09 abril 2007

Desmilitarizar para quê?

Em meados dos anos 90, numa reunião fechada no Ministério do Meio Ambiente, autoridades, acadêmicos e ativistas discutiam um plano de ação chamado Agenda 21. Seria, supostamente, a bula do desenvolvimento sustentável brasileiro no novo século. Burocratas do ministério e representantes de ONGs queriam tratar de tudo, das usinas nucleares de Angra ao combate à dengue.

Entre quase duas dezenas de cabeças, apareceu uma só voz sensata para dizer que um plano que pretendesse tratar de tudo acabaria tratando de nada. Era um coronel do Exército, que propunha que o plano continuasse sendo múltiplo, mas tivesse três grandes prioridades – onde se concentrariam inicialmente os esforços e o dinheiro. Isso permitiria fixar um cronograma concreto de resultados.

Uma das prioridades propostas pelo coronel era o projeto do zoneamento econômico-ecológico de toda a Amazônia, um passo crucial para o desenvolvimento sustentável brasileiro. Os militares tinham as grandes linhas do plano, só precisavam da autorização governamental e do dinheiro.

Evidentemente, nada aconteceu. A Agenda 21 continuou sendo uma megalomania delirante, sem qualquer efeito prático. E o coronel, único participante da reunião com um mínimo de foco, ficou falando com as paredes. Afinal de contas, era um milico.

O preconceito com as Forças Armadas no Brasil, mais de vinte anos depois do fim da ditadura militar, se aproxima do ridículo. O episódio da greve dos controladores de vôo mostrou com clareza a quantas anda essa paranóia. De repente, a grande solução contra o apagão aéreo passou a ser a desmilitarização do controle do tráfego de aviões.

É impressionante como se forma subitamente uma quase unanimidade com base em nada. Desmilitarizar por quê? Para que?

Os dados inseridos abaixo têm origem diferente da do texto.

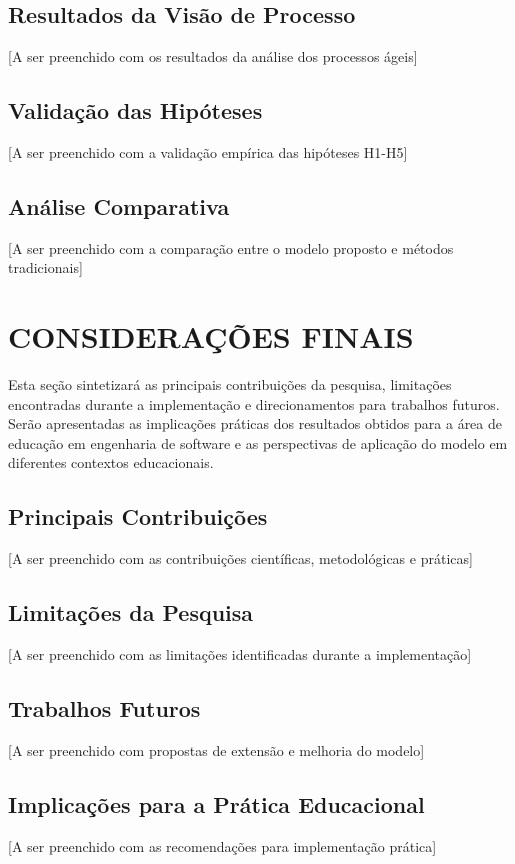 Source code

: \documentclass[12pt, a4paper, oneside]{abntex2}
\begin{document}
\subsection{Resultados da Visão de Processo}

[A ser preenchido com os resultados da análise dos processos ágeis]

\subsection{Validação das Hipóteses}

[A ser preenchido com a validação empírica das hipóteses H1-H5]

\subsection{Análise Comparativa}

[A ser preenchido com a comparação entre o modelo proposto e métodos tradicionais]

\section{CONSIDERAÇÕES FINAIS}

Esta seção sintetizará as principais contribuições da pesquisa, limitações encontradas durante a implementação e direcionamentos para trabalhos futuros. Serão apresentadas as implicações práticas dos resultados obtidos para a área de educação em engenharia de software e as perspectivas de aplicação do modelo em diferentes contextos educacionais.

\subsection{Principais Contribuições}

[A ser preenchido com as contribuições científicas, metodológicas e práticas]

\subsection{Limitações da Pesquisa}

[A ser preenchido com as limitações identificadas durante a implementação]

\subsection{Trabalhos Futuros}

[A ser preenchido com propostas de extensão e melhoria do modelo]

\subsection{Implicações para a Prática Educacional}

[A ser preenchido com as recomendações para implementação prática]

\postextual

\end{document}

Os argumentos salariais são pífios, os corporativos mais ainda. É tudo um grande pretexto para desenterrar mais uma vez o fetiche da resistência democrática. A escolha de Waldir Pires, um homem a quem o Brasil deve muito, para ministro da Defesa já era um ato impregnado de coreografia panfletária. Um governo de esquerda dizendo ao povo que o perseguido pelos milicos ia agora mandar nos milicos. Mais caricatural só em história em quadrinhos.

É claro que ia dar errado. A história política de Pires é peitar os militares. Ele não sabe interpretar outro personagem. E Lula já sabe que as coisas boas de seu governo não são visíveis. Sua criptonita é o mito do pobre de esquerda. E tome reciclagem de símbolos, e tome fetiche.

Assim como era evidente que as Forças Armadas seriam um excelente agente para o zoneamento da Amazônia, não há por que acreditar que os militares são o problema do Cindacta. A Aeronáutica, assim como o Exército e a Marinha, é uma instituição fundada na busca da excelência técnica e na disciplina. Numa atividade onde não pode haver falha, como o controle do espaço aéreo, a rigidez de conduta dos códigos militares é um trunfo.

É curioso que num governo onde o serviço público passou por forte loteamento político, com órgãos cruciais como as agências reguladoras sendo entregues a afilhados partidários, possa prosperar essa idéia de entregar o controle aéreo a civis.

Quem serão esses bravos civis que devolverão segurança e ordem aos vôos no Brasil? Os civis do Jader Barbalho, do Berzoini, do Maluf ou do Collor?

As Forças Armadas não podem ficar reduzidas a bucha de populismo esquerdista. Ou a ficção científica para essas forças-tarefa de mentira, quando os governantes querem espalhar soldadinhos para brincar de segurança pública.

Exército, Marinha e Aeronáutica são patrimônios brasileiros, especialmente valiosos nesse território continental, hostil e quase ingovernável. Se a opção for mesmo deixá-los à míngua, em nome de bravatas desmilitarizantes, depois não se poderá estranhar que sua vocação principal passe a ser o desvio de armamento para o crime organizado.

Com a licença dos heróis da resistência à ditadura, esse plano de desmilitarização é, hoje, o que há de mais reacionário.